[Dataset entries]
++++
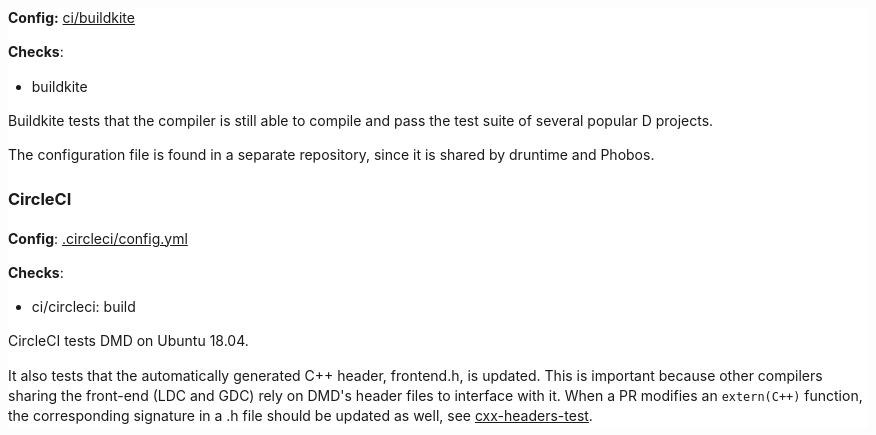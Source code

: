 **Config:** [ci/buildkite](https://github.com/dlang/ci/tree/master/buildkite)

**Checks**:
- buildkite

Buildkite tests that the compiler is still able to compile and pass the test suite of several popular D projects.

The configuration file is found in a separate repository, since it is shared by druntime and Phobos.

### CircleCI

**Config**: [.circleci/config.yml](https://github.com/dlang/dmd/blob/master/.circleci/config.yml)

**Checks**:
- ci/circleci: build

CircleCI tests DMD on Ubuntu 18.04.

It also tests that the automatically generated C++ header, frontend.h, is updated.
This is important because other compilers sharing the front-end (LDC and GDC) rely on DMD's header files to interface with it.
When a PR modifies an `extern(C++)` function, the corresponding signature in a .h file should be updated as well, see [cxx-headers-test](https://github.com/dlang/dmd/tree/master/src#cxx-headers-test).
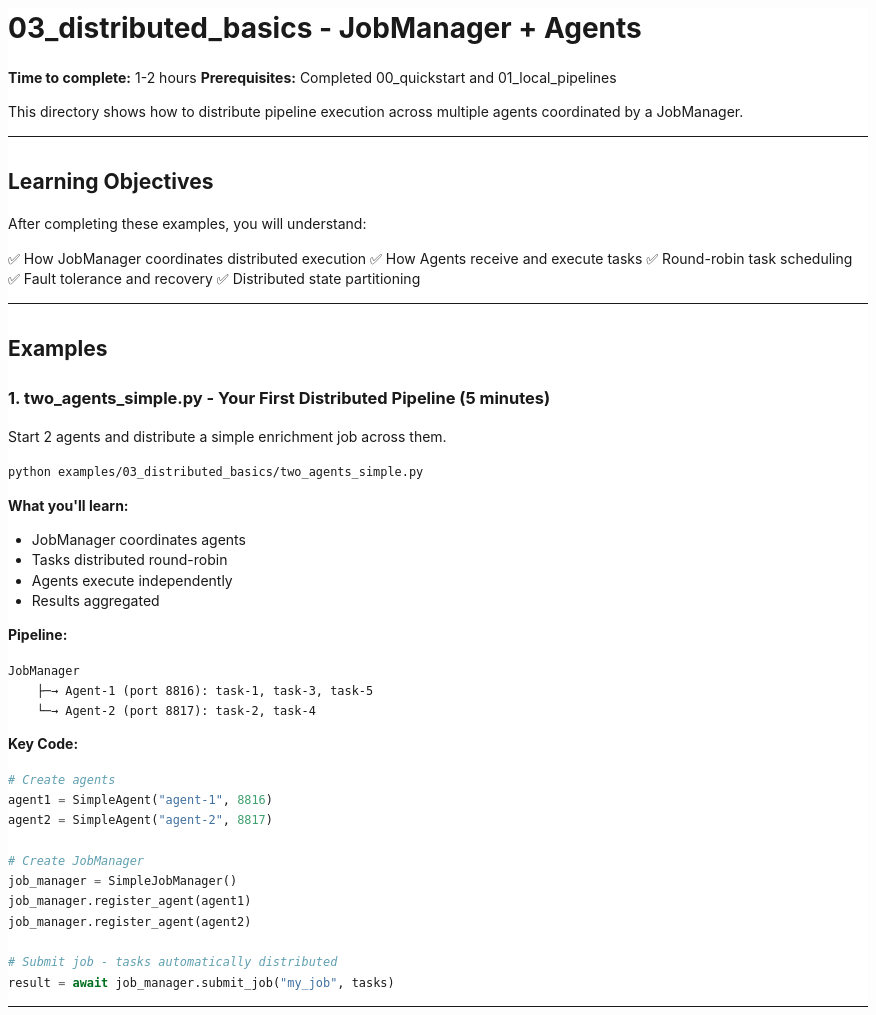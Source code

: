# 03_distributed_basics - JobManager + Agents

**Time to complete:** 1-2 hours
**Prerequisites:** Completed 00_quickstart and 01_local_pipelines

This directory shows how to distribute pipeline execution across multiple agents coordinated by a JobManager.

---

## Learning Objectives

After completing these examples, you will understand:

✅ How JobManager coordinates distributed execution
✅ How Agents receive and execute tasks
✅ Round-robin task scheduling
✅ Fault tolerance and recovery
✅ Distributed state partitioning

---

## Examples

### 1. **two_agents_simple.py** - Your First Distributed Pipeline (5 minutes)

Start 2 agents and distribute a simple enrichment job across them.

```bash
python examples/03_distributed_basics/two_agents_simple.py
```

**What you'll learn:**
- JobManager coordinates agents
- Tasks distributed round-robin
- Agents execute independently
- Results aggregated

**Pipeline:**
```
JobManager
    ├─→ Agent-1 (port 8816): task-1, task-3, task-5
    └─→ Agent-2 (port 8817): task-2, task-4
```

**Key Code:**
```python
# Create agents
agent1 = SimpleAgent("agent-1", 8816)
agent2 = SimpleAgent("agent-2", 8817)

# Create JobManager
job_manager = SimpleJobManager()
job_manager.register_agent(agent1)
job_manager.register_agent(agent2)

# Submit job - tasks automatically distributed
result = await job_manager.submit_job("my_job", tasks)
```

---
++++
• **What this task involves**: Search the entries for the word "https" and copy every line that holds it.

• **Task answer**:
: **Config:** [ci/buildkite](https://github.com/dlang/ci/tree/master/buildkite)
**Config**: [.circleci/config.yml](https://github.com/dlang/dmd/blob/master/.circleci/config.yml)
When a PR modifies an `extern(C++)` function, the corresponding signature in a .h file should be updated as well, see [cxx-headers-test](https://github.com/dlang/dmd/tree/master/src#cxx-headers-test).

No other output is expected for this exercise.